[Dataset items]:

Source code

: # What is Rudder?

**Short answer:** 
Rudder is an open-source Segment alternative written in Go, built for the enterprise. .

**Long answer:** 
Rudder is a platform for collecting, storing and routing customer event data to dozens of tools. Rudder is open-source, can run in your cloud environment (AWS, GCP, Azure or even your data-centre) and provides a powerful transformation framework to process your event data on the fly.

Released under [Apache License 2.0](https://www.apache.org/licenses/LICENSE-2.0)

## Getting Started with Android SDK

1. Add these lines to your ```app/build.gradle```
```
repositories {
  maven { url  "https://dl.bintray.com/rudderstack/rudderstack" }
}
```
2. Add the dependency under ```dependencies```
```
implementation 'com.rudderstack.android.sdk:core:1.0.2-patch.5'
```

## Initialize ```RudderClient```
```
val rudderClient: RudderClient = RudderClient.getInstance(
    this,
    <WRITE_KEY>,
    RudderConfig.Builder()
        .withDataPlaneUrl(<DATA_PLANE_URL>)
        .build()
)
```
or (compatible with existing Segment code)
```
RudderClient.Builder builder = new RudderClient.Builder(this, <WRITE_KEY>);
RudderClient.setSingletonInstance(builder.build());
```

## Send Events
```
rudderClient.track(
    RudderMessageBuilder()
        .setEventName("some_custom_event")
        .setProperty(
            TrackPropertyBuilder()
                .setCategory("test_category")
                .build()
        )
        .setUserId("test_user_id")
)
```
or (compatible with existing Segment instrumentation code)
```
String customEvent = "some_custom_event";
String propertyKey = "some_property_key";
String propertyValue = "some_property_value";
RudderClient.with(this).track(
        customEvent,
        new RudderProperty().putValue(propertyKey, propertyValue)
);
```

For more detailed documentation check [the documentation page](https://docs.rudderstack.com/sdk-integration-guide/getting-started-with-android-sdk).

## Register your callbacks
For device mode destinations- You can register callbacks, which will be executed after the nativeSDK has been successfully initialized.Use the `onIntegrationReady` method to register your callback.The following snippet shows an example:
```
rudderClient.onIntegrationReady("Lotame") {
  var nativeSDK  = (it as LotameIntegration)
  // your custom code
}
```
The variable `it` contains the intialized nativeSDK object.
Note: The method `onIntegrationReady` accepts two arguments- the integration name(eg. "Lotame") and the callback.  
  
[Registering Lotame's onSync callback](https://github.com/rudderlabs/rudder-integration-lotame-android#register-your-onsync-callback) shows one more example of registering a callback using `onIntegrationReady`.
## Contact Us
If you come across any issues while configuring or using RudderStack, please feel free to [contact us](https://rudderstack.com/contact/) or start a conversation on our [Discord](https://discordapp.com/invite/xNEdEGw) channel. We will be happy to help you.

[Task directions]: In this exercise, you retype all of the data exactly as it appears above.

[Result of the task]:
Source code

: # What is Rudder?

**Short answer:** 
Rudder is an open-source Segment alternative written in Go, built for the enterprise. .

**Long answer:** 
Rudder is a platform for collecting, storing and routing customer event data to dozens of tools. Rudder is open-source, can run in your cloud environment (AWS, GCP, Azure or even your data-centre) and provides a powerful transformation framework to process your event data on the fly.

Released under [Apache License 2.0](https://www.apache.org/licenses/LICENSE-2.0)

## Getting Started with Android SDK

1. Add these lines to your ```app/build.gradle```
```
repositories {
  maven { url  "https://dl.bintray.com/rudderstack/rudderstack" }
}
```
2. Add the dependency under ```dependencies```
```
implementation 'com.rudderstack.android.sdk:core:1.0.2-patch.5'
```

## Initialize ```RudderClient```
```
val rudderClient: RudderClient = RudderClient.getInstance(
    this,
    <WRITE_KEY>,
    RudderConfig.Builder()
        .withDataPlaneUrl(<DATA_PLANE_URL>)
        .build()
)
```
or (compatible with existing Segment code)
```
RudderClient.Builder builder = new RudderClient.Builder(this, <WRITE_KEY>);
RudderClient.setSingletonInstance(builder.build());
```

## Send Events
```
rudderClient.track(
    RudderMessageBuilder()
        .setEventName("some_custom_event")
        .setProperty(
            TrackPropertyBuilder()
                .setCategory("test_category")
                .build()
        )
        .setUserId("test_user_id")
)
```
or (compatible with existing Segment instrumentation code)
```
String customEvent = "some_custom_event";
String propertyKey = "some_property_key";
String propertyValue = "some_property_value";
RudderClient.with(this).track(
        customEvent,
        new RudderProperty().putValue(propertyKey, propertyValue)
);
```

For more detailed documentation check [the documentation page](https://docs.rudderstack.com/sdk-integration-guide/getting-started-with-android-sdk).

## Register your callbacks
For device mode destinations- You can register callbacks, which will be executed after the nativeSDK has been successfully initialized.Use the `onIntegrationReady` method to register your callback.The following snippet shows an example:
```
rudderClient.onIntegrationReady("Lotame") {
  var nativeSDK  = (it as LotameIntegration)
  // your custom code
}
```
The variable `it` contains the intialized nativeSDK object.
Note: The method `onIntegrationReady` accepts two arguments- the integration name(eg. "Lotame") and the callback.  
  
[Registering Lotame's onSync callback](https://github.com/rudderlabs/rudder-integration-lotame-android#register-your-onsync-callback) shows one more example of registering a callback using `onIntegrationReady`.
## Contact Us
If you come across any issues while configuring or using RudderStack, please feel free to [contact us](https://rudderstack.com/contact/) or start a conversation on our [Discord](https://discordapp.com/invite/xNEdEGw) channel. We will be happy to help you.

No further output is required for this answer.